Virtuelle Kraftwerke und Flexibilitätsbündel werden gleichwertig mit zentralen Großkraftwerken behandelt. Dies stärkt regionale Wertschöpfung, schafft neue Geschäftsfelder und erhöht die Systemstabilität. Akteure, die etwa über Wärmenetze verfügen, die an Großwärmepumpen oder Kraft-Wärme-Kopplungs-Anlagen angeschlossen sind, können dank Wärmespeichern auch Dunkelflauten leicht überbrücken oder freiwerdende Kapazitäten gewinnbringend vermarkten. Auch flexible Biomasse könnte erheblich am Markt profitieren, wenn damit Preisspitzen abgedeckt werden können. Klar ist: Sowohl Kraft-Wärme-Kopplung als auch Biomasse würden von der Absicherungspflicht profitieren. Hingegen sind sie von Kapazitätszahlungen eines Kapazitätsmarktes, egal, ob zentral oder dezentral ausgeschlossen, allein aufgrund des Doppelförderungsverbots durch die EU.
Kommunale Wirtschaft und dezentrale Energieanbieter zusammen
Die dezentrale Absicherungspflicht ist bereits heute das bevorzugte Modell großer Teile der deutschen Industrie und des Handwerks. Die Familienunternehmer, die Deutsche Industrie- und Handelskammer (DIHK), der Verband der Energieabnehmer und viele weitere Akteure werben gemeinsam mit der neuen Energiewirtschaft für diese Variante. Der Grund ist einfach: Sie ist die für Verbraucher günstigste Lösung und damit auch gesamtwirtschaftlich sinnvoll. Schließlich müssen am Ende die Kunden die Energie zu den angebotenen Preisen auch bezahlen können. Ein zusätzlicher Aufschlag in Form einer hohen Kapazitätsprämie wäre schlicht nicht tragbar und würde der weiteren Deindustrialisierung Vorschub leisten.

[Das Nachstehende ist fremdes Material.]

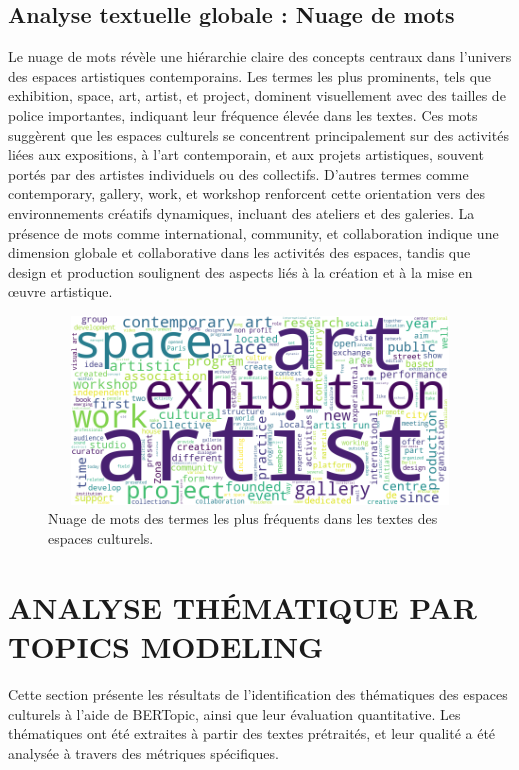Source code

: \documentclass[mstat,12pt]{unswthesis}
\begin{document}
\bigskip

\subsection{Analyse textuelle globale : Nuage de mots }

\bigskip

Le nuage de mots révèle une hiérarchie claire des concepts centraux dans l'univers des 
espaces artistiques contemporains. Les termes les plus prominents, tels que exhibition, space, 
art, artist, et project, dominent visuellement avec des tailles de police importantes, indiquant 
leur fréquence élevée dans les textes. Ces mots suggèrent que les espaces culturels se 
concentrent principalement sur des activités liées aux expositions, à l’art contemporain, et aux 
projets artistiques, souvent portés par des artistes individuels ou des collectifs. D’autres 
termes comme contemporary, gallery, work, et workshop renforcent cette orientation vers 
des environnements créatifs dynamiques, incluant des ateliers et des galeries. La présence de 
mots comme international, community, et collaboration indique une dimension globale et 
collaborative dans les activités des espaces, tandis que design et production soulignent des 
aspects liés à la création et à la mise en œuvre artistique.



\begin{figure}[H]
    \centering
    \includegraphics[width=13cm,height=5cm]{word_cloud.png}
    \caption{Nuage de mots des termes les plus fréquents dans les textes des espaces culturels.}
    \label{fig:enquete}
\end{figure}

\section{ANALYSE THÉMATIQUE PAR TOPICS MODELING}

Cette section présente les résultats de l’identification des thématiques des espaces culturels à 
l’aide de BERTopic, ainsi que leur évaluation quantitative. Les thématiques ont été extraites à 
partir des textes prétraités, et leur qualité a été analysée à travers des métriques spécifiques. 
\end{document}
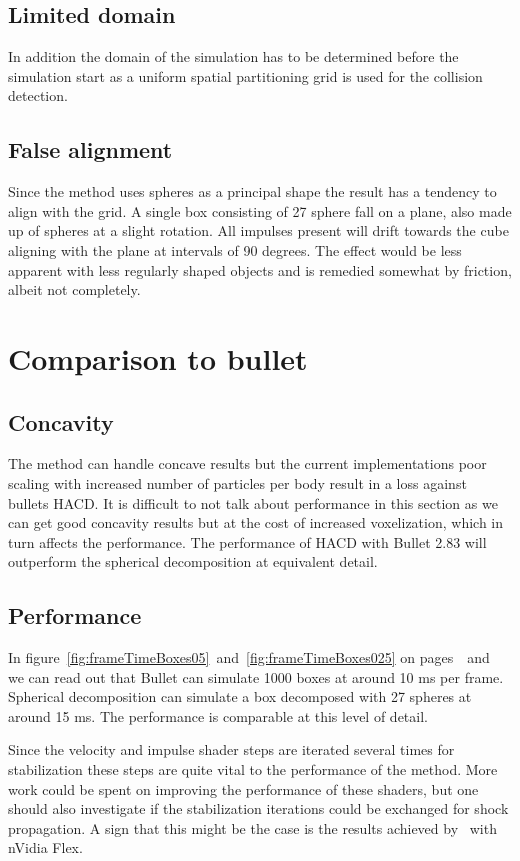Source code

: \subsection{Limited domain}
In addition the domain of the simulation has to be determined before the simulation start
as a uniform spatial partitioning grid is used for the collision detection.

\subsection{False alignment}
Since the method uses spheres as a principal shape the result has a tendency to align
with the grid. A single box consisting of 27 sphere fall on a plane, also made up of spheres
at a slight rotation. All impulses present will drift towards the cube aligning with the
plane at intervals of 90 degrees. The effect would be less apparent with less regularly shaped objects and
is remedied somewhat by friction, albeit not completely.

\section{Comparison to bullet}
\subsection{Concavity}
The method can handle concave results but the current implementations poor scaling
with increased number of particles per body result in a loss against bullets HACD.
It is difficult to not talk about performance in this section as we can get good
concavity results but at the cost of increased voxelization, which in turn affects the
performance.
The performance of HACD with Bullet 2.83 will outperform the spherical decomposition
at equivalent detail.
\subsection{Performance}
In figure~\ref{fig:frameTimeBoxes05}~and~\ref{fig:frameTimeBoxes025}
on pages~\pageref{fig:frameTimeBoxes05}~and~\pageref{fig:frameTimeBoxes025}
we can read out that Bullet can simulate 1000 boxes at around 10 ms per frame.
Spherical decomposition can simulate a box decomposed with 27 spheres at around 15 ms.
The performance is comparable at this level of detail.

Since the velocity and impulse shader steps are iterated
several times for stabilization these steps are quite vital to the performance
of the method. More work could be spent on improving the performance of these shaders,
but one should also investigate if the stabilization iterations could be exchanged for
shock propagation. A sign that this might be the case is the results achieved by~\cite{flex} with nVidia Flex.

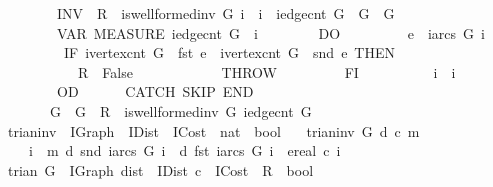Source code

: \begin{isabellebody}
\ \ \ \ \ \ \ \ INV\ {\isasymlbrace}\ {\isasymacute}R\ {\isacharequal}\ is{\isacharunderscore}wellformed{\isacharunderscore}inv\ {\isasymacute}G\ {\isasymacute}i\ {\isasymand}\ {\isasymacute}i\ {\isasymle}\ iedge{\isacharunderscore}cnt\ {\isasymacute}G\ {\isasymand}\ {\isasymacute}G\ {\isacharequal}\ G\ {\isasymrbrace}\isanewline
\ \ \ \ \ \ \ \ VAR\ MEASURE\ {\isacharparenleft}iedge{\isacharunderscore}cnt\ {\isasymacute}G\ {\isacharminus}\ {\isasymacute}i{\isacharparenright}\isanewline
\ \ \ \ \ \ \ \ DO\isanewline
\ \ \ \ \ \ \ \ \ {\isasymacute}e\ {\isacharcolon}{\isacharequal}{\isacharequal}\ iarcs\ {\isasymacute}G\ {\isasymacute}i\ {\isacharsemicolon}{\isacharsemicolon}\isanewline
\ \ \ \ \ \ \ \ \ IF\ ivertex{\isacharunderscore}cnt\ {\isasymacute}G\ {\isasymle}\ fst\ {\isasymacute}e\ {\isasymor}\ ivertex{\isacharunderscore}cnt\ {\isasymacute}G\ {\isasymle}\ snd\ {\isasymacute}e\ THEN\isanewline
\ \ \ \ \ \ \ \ \ \ \ {\isasymacute}R\ {\isacharcolon}{\isacharequal}{\isacharequal}\ False\ {\isacharsemicolon}{\isacharsemicolon}\isanewline
\ \ \ \ \ \ \ \ \ \ \ THROW\isanewline
\ \ \ \ \ \ \ \ \ FI\ {\isacharsemicolon}{\isacharsemicolon}\isanewline
\ \ \ \ \ \ \ \ \ {\isasymacute}i\ {\isacharcolon}{\isacharequal}{\isacharequal}\ {\isasymacute}i\ {\isacharplus}\ {}\isanewline
\ \ \ \ \ \ \ \ OD\isanewline
\ \ \ \ \ \ CATCH\ SKIP\ END\isanewline
\ \ \ \ \ \ {\isasymlbrace}\ {\isasymacute}G\ {\isacharequal}\ G\ {\isasymand}\ {\isasymacute}R\ {\isacharequal}\ is{\isacharunderscore}wellformed{\isacharunderscore}inv\ {\isasymacute}G\ {\isacharparenleft}iedge{\isacharunderscore}cnt\ {\isasymacute}G{\isacharparenright}\ {\isasymrbrace}\isanewline
\ \ \ \ {\isachardoublequoteclose}\isanewline
\isanewline
{}\isamarkupfalse%
\ trian{\isacharunderscore}inv\ {\isacharcolon}{\isacharcolon}\ {\isachardoublequoteopen}IGraph\ {\isasymRightarrow}\ IDist\ {\isasymRightarrow}\ ICost\ {\isasymRightarrow}\ nat\ {\isasymRightarrow}\ bool{\isachardoublequoteclose}\ \isanewline
\ \ {\isachardoublequoteopen}trian{\isacharunderscore}inv\ G\ d\ c\ m\ {\isasymequiv}\ \isanewline
\ \ \ \ {\isasymforall}i\ {\isacharless}\ m{\isachardot}\ d\ {\isacharparenleft}snd\ {\isacharparenleft}iarcs\ G\ i{\isacharparenright}{\isacharparenright}\ {\isasymle}\ d\ {\isacharparenleft}fst\ {\isacharparenleft}iarcs\ G\ i{\isacharparenright}{\isacharparenright}\ {\isacharplus}\ ereal\ {\isacharparenleft}c\ i{\isacharparenright}{\isachardoublequoteclose}\isanewline
\isanewline
{}\isamarkupfalse%
\ trian\ {\isacharparenleft}G\ {\isacharcolon}{\isacharcolon}\ IGraph{\isacharcomma}\ dist\ {\isacharcolon}{\isacharcolon}\ IDist{\isacharcomma}\ c\ {\isacharcolon}{\isacharcolon}\ ICost\ {\isacharbar}\ R\ {\isacharcolon}{\isacharcolon}\ bool{\isacharparenright}\isanewline

\end{isabellebody}
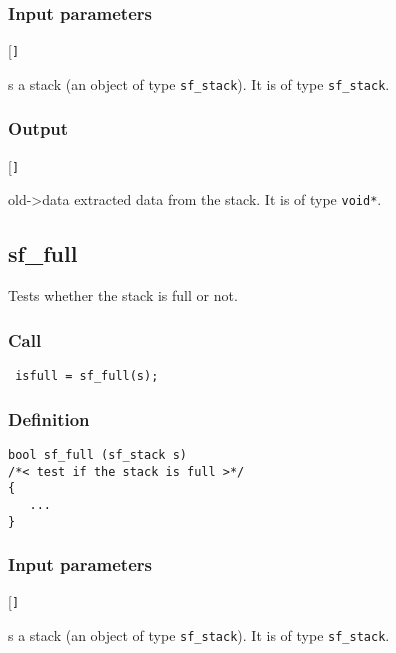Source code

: \subsubsection*{Input parameters}
\begin{desclist}{\tt }{\quad}[\tt ]
   \setlength\itemsep{0pt}
   \item[s] a stack (an object of type \texttt{sf\_stack}). It is of type \texttt{sf\_stack}.
\end{desclist}

\subsubsection*{Output}
\begin{desclist}{\tt }{\quad}[\tt ]
   \setlength\itemsep{0pt}
   \item[old->data] extracted data from the stack. It is of type \texttt{void*}.
\end{desclist}




\subsection{{sf\_full}}
Tests whether the stack is full or not.

\subsubsection*{Call}
\begin{verbatim} isfull = sf_full(s);\end{verbatim}

\subsubsection*{Definition}
\begin{verbatim}
bool sf_full (sf_stack s)
/*< test if the stack is full >*/
{
   ...
}
\end{verbatim}

\subsubsection*{Input parameters}
\begin{desclist}{\tt }{\quad}[\tt ]
   \setlength\itemsep{0pt}
   \item[s] a stack (an object of type \texttt{sf\_stack}). It is of type \texttt{sf\_stack}.
\end{desclist}

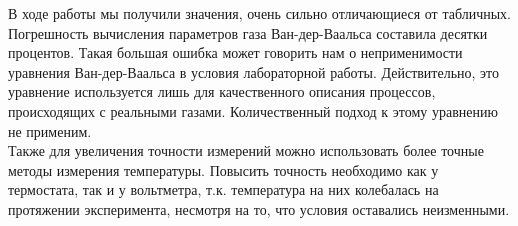 \documentclass[a4paper, 12pt]{article}
\begin{document}
    \noindent В ходе работы мы получили значения, очень сильно отличающиеся от табличных. Погрешность вычисления параметров газа Ван-дер-Ваальса составила десятки процентов. Такая большая ошибка может говорить нам о неприменимости уравнения Ван-дер-Ваальса в условия лабораторной работы. Действительно, это уравнение используется лишь для качественного описания процессов, происходящих с реальными газами. Количественный подход к этому уравнению не применим.\\

    \noindent Также для увеличения точности измерений можно использовать более точные методы измерения температуры. Повысить точность необходимо как у термостата, так и у вольтметра, т.к. температура на них колебалась на протяжении эксперимента, несмотря на то, что условия оставались неизменными.
    
\end{document}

Gemeinsam können kommunale Wirtschaft und weitere dezentrale Energieanbieter stattdessen die Absicherungspflicht als bevorzugtes Marktdesign etablieren. Diese ermöglicht die optimale Nutzung dezentraler Ressourcen und dezentralen Wissens. Außerdem schützt sie die regionale Industrie und senkt volkswirtschaftliche Gesamtkosten, indem eine Vielzahl ineffizienter Großkraftwerke vermieden werden. Die marktwirtschaftliche, wettbewerbliche Lösung mobilisiert Milliarden an regionalen Investitionen, die andernfalls in zentral geplante Anlagen weniger großer Energieunternehmen fließen würden, und sichert langfristig Versorgungssicherheit.
Fazit: Die Absicherungspflicht gibt dezentralen Akteuren wie den Stadtwerken die faire Chance, ihre Stärken auszuspielen. Kunden werden geschützt, die Versorgung gesichert und volkswirtschaftliche Kosten dauerhaft gesenkt.